Paradoxes and Sophisms in Calculus offers a delightful supplementary resource to enhance the study of single variable calculus. By the word paradox the authors mean a surprising, unexpected, counter-intuitive statement that looks invalid, but in fact is true. The word sophism describes intentionally invalid reasoning that looks formally correct, but in fact contains a subtle mistake or flaw. In other words, a sophism is a false proof of an incorrect statement. A collection of over 50 paradoxes and sophisms showcases the subtleties of this subject and leads students to contemplate the underlying concepts. A number of the examples treat historically significant issues that arose in the development of calculus, while others more naturally challenge readers to understand common misconceptions. Sophisms and paradoxes from the areas of functions, limits, derivatives, integrals, sequences, and series are explored. The book could be useful for high school teachers and university faculty as a teaching resource; high school and college students as a learning resource; and a professional development resource for calculus instructors.
III. Solutions to Paradoxes
IV. Solutions to Sophisms
About the Authors
Sergiy Klymchuk is an Associate Professor of the School of Computing and Mathematical Sciences at the Auckland University of Technology, New Zealand. He has 32 years broad experience teaching university mathematics in different countries. His PhD (1988) was in differential equations. At present his main research interests are in mathematics education. He is a Fellow of the Institute of Mathematics and its Applications (IMA) based in the UK and an Associate Editor of the international journal Teaching Mathematics and its Applications. He is a member of the Royal Society of New Zealand (RSNZ). He is also a member of three affiliated groups of the International Commission on Mathematical Instruction (ICMI) of the International Mathematical Union (IMU): the International Community of Teachers of Mathematical Modeling and Applications (ICTMA), the International Group for the Psychology of Mathematics Education (PME) and the International Commission for the Study and Improvement of Mathematics Education (CIEAEM). He has more than 180 publications including several books on popular mathematics and science that have been, or are being, published in 11 countries. His book Counterexamples in Calculus, also published by the MAA, received an Outstanding Academic Title award from Choice Magazine in 2010.

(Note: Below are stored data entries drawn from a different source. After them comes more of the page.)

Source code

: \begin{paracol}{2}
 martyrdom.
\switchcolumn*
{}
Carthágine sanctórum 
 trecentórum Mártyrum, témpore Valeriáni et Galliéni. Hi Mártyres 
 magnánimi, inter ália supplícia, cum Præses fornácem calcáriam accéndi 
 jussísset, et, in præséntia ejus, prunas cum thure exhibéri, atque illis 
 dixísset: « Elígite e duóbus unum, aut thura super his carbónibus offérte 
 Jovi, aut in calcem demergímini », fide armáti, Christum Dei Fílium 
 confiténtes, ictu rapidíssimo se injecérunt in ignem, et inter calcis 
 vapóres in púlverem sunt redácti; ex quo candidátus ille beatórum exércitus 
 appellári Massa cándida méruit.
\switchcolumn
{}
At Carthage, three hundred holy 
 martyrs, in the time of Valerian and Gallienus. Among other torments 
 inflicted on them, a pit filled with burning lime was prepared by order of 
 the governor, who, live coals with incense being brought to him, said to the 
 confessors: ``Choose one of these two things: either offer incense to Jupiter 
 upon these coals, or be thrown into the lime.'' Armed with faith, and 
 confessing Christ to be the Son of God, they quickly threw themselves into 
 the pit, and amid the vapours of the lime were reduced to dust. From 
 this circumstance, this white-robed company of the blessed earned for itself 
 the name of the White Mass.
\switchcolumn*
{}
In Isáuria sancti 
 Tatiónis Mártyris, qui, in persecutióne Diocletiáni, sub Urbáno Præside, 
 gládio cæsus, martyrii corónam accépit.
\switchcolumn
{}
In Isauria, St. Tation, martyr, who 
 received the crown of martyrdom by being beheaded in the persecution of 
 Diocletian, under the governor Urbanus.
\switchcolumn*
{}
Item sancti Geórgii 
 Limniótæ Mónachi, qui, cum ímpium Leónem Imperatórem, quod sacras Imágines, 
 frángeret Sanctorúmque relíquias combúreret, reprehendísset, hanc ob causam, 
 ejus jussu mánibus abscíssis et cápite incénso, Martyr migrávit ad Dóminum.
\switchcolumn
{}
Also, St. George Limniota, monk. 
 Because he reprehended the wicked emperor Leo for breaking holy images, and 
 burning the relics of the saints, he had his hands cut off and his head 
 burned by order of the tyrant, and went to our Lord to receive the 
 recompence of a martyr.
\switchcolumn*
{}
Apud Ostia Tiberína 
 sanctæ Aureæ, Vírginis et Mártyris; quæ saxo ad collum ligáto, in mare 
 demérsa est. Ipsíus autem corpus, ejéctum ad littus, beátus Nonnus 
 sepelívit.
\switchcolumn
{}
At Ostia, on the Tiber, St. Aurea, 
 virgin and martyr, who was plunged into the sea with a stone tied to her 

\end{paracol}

Susan Staples, Associate Professor in Mathematics at Texas Christian University, traces her connections to the MAA back to her high school days in Canton, Massachusetts, where she was an active participant in mathematics competitions. She subsequently received a B.S. in Mathematics from Case Western Reserve University and a Ph. D. (1988) in mathematics from The University of Michigan in the area of complex analysis. Susan served ten years as graduate director of the TCU MAT program and continues to enjoy working with local teachers. She is the proud recipient of teaching awards from The University of Michigan, The University of Texas, and TCU. Her professional memberships include the MAA, AMS, AWM, NCTM, and the AAUW. Her graduate work was supported by an AAUW fellowship. Currently Susan holds positions on two editorial boards for the MAA — The American Mathematical Monthly and the Classroom Resources Material book series; she previously served as assistant editor for the problem section of the Mathematics Magazine. Susan has also directed the Actuarial Program at TCU since its inception. She is pleased to have been selected or the national Committee on the Undergraduate Program in Mathematics (CUPM) Actuarial Sciences group.